## What is being asked
Every record is to be duplicated exactly as it reads, without its images.

(Dataset entries)

——————————

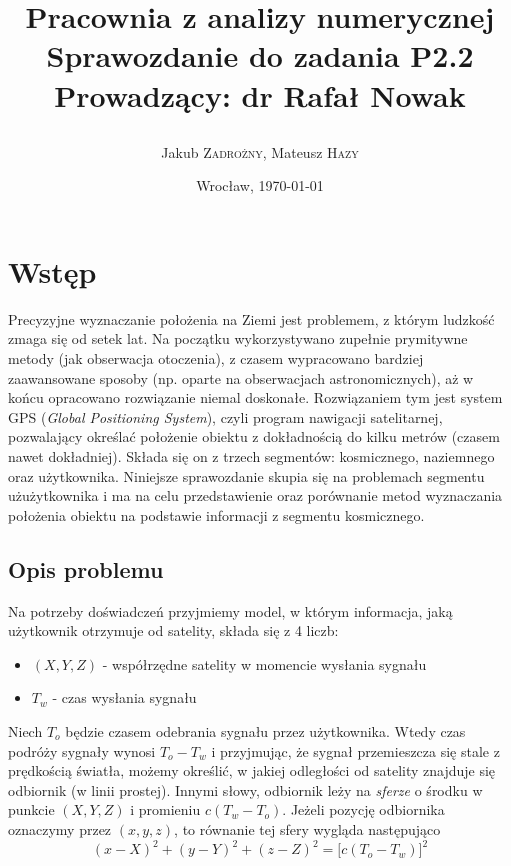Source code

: \documentclass{article}
\title{\LARGE\textbf{Pracownia z analizy numerycznej} \\ Sprawozdanie do zadania \textbf{P2.2} \\
\vskip 0.2cm \large Prowadzący: dr Rafał Nowak\\
\author{ Jakub \textsc{Zadrożny}, Mateusz \textsc{Hazy}}}
\date{Wrocław, \today}
\begin{document}
\maketitle

\section{Wstęp}
Precyzyjne wyznaczanie położenia na Ziemi jest problemem, z którym ludzkość zmaga się od setek lat.
Na początku wykorzystywano zupełnie prymitywne metody (jak obserwacja otoczenia), z czasem wypracowano bardziej
zaawansowane sposoby (np. oparte na obserwacjach astronomicznych), aż w końcu opracowano rozwiązanie niemal doskonałe.
Rozwiązaniem tym jest system GPS (\textit{Global Positioning System}), czyli program nawigacji satelitarnej,
pozwalający określać położenie obiektu z dokładnością do kilku metrów (czasem nawet dokładniej).
Składa się on z trzech segmentów: kosmicznego, naziemnego oraz użytkownika. Niniejsze sprawozdanie skupia się na problemach
segmentu użużytkownika i ma na celu przedstawienie oraz porównanie metod wyznaczania położenia obiektu na podstawie
informacji z segmentu kosmicznego.

\subsection{Opis problemu}
Na potrzeby doświadczeń przyjmiemy model, w którym informacja, jaką użytkownik otrzymuje od satelity,
składa się z 4 liczb:
\begin{itemize}
    \item $(X, Y, Z)$ - współrzędne satelity w momencie wysłania sygnału
	\item $T_w$ - czas wysłania sygnału
\end{itemize}
Niech $T_{o}$ będzie czasem odebrania sygnału przez użytkownika. Wtedy czas podróży sygnały wynosi $T_o - T_w$ i
przyjmując, że sygnał przemieszcza się stale z prędkością światła, możemy określić, w jakiej odległości od satelity
znajduje się odbiornik (w linii prostej). Innymi słowy, odbiornik leży na \textit{sferze} o środku w punkcie $(X, Y, Z)$
i promieniu $c(T_w-T_o)$. Jeżeli pozycję odbiornika oznaczymy przez $(x, y, z)$, to równanie tej sfery wygląda następująco
\[
(x - X)^2 + (y - Y)^2 + (z - Z)^2 = \big[c(T_{o} - T_{w})\big]^2
\]
\end{document}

——————————

## Your response
Source code

: \documentclass{article}
\title{\LARGE\textbf{Pracownia z analizy numerycznej} \\ Sprawozdanie do zadania \textbf{P2.2} \\
\vskip 0.2cm \large Prowadzący: dr Rafał Nowak\\
\author{ Jakub \textsc{Zadrożny}, Mateusz \textsc{Hazy}}}
\date{Wrocław, \today}
\begin{document}
\maketitle

\section{Wstęp}
Precyzyjne wyznaczanie położenia na Ziemi jest problemem, z którym ludzkość zmaga się od setek lat.
Na początku wykorzystywano zupełnie prymitywne metody (jak obserwacja otoczenia), z czasem wypracowano bardziej
zaawansowane sposoby (np. oparte na obserwacjach astronomicznych), aż w końcu opracowano rozwiązanie niemal doskonałe.
Rozwiązaniem tym jest system GPS (\textit{Global Positioning System}), czyli program nawigacji satelitarnej,
pozwalający określać położenie obiektu z dokładnością do kilku metrów (czasem nawet dokładniej).
Składa się on z trzech segmentów: kosmicznego, naziemnego oraz użytkownika. Niniejsze sprawozdanie skupia się na problemach
segmentu użużytkownika i ma na celu przedstawienie oraz porównanie metod wyznaczania położenia obiektu na podstawie
informacji z segmentu kosmicznego.

\subsection{Opis problemu}
Na potrzeby doświadczeń przyjmiemy model, w którym informacja, jaką użytkownik otrzymuje od satelity,
składa się z 4 liczb:
\begin{itemize}
    \item $(X, Y, Z)$ - współrzędne satelity w momencie wysłania sygnału
	\item $T_w$ - czas wysłania sygnału
\end{itemize}
Niech $T_{o}$ będzie czasem odebrania sygnału przez użytkownika. Wtedy czas podróży sygnały wynosi $T_o - T_w$ i
przyjmując, że sygnał przemieszcza się stale z prędkością światła, możemy określić, w jakiej odległości od satelity
znajduje się odbiornik (w linii prostej). Innymi słowy, odbiornik leży na \textit{sferze} o środku w punkcie $(X, Y, Z)$
i promieniu $c(T_w-T_o)$. Jeżeli pozycję odbiornika oznaczymy przez $(x, y, z)$, to równanie tej sfery wygląda następująco
\[
(x - X)^2 + (y - Y)^2 + (z - Z)^2 = \big[c(T_{o} - T_{w})\big]^2
\]
\end{document}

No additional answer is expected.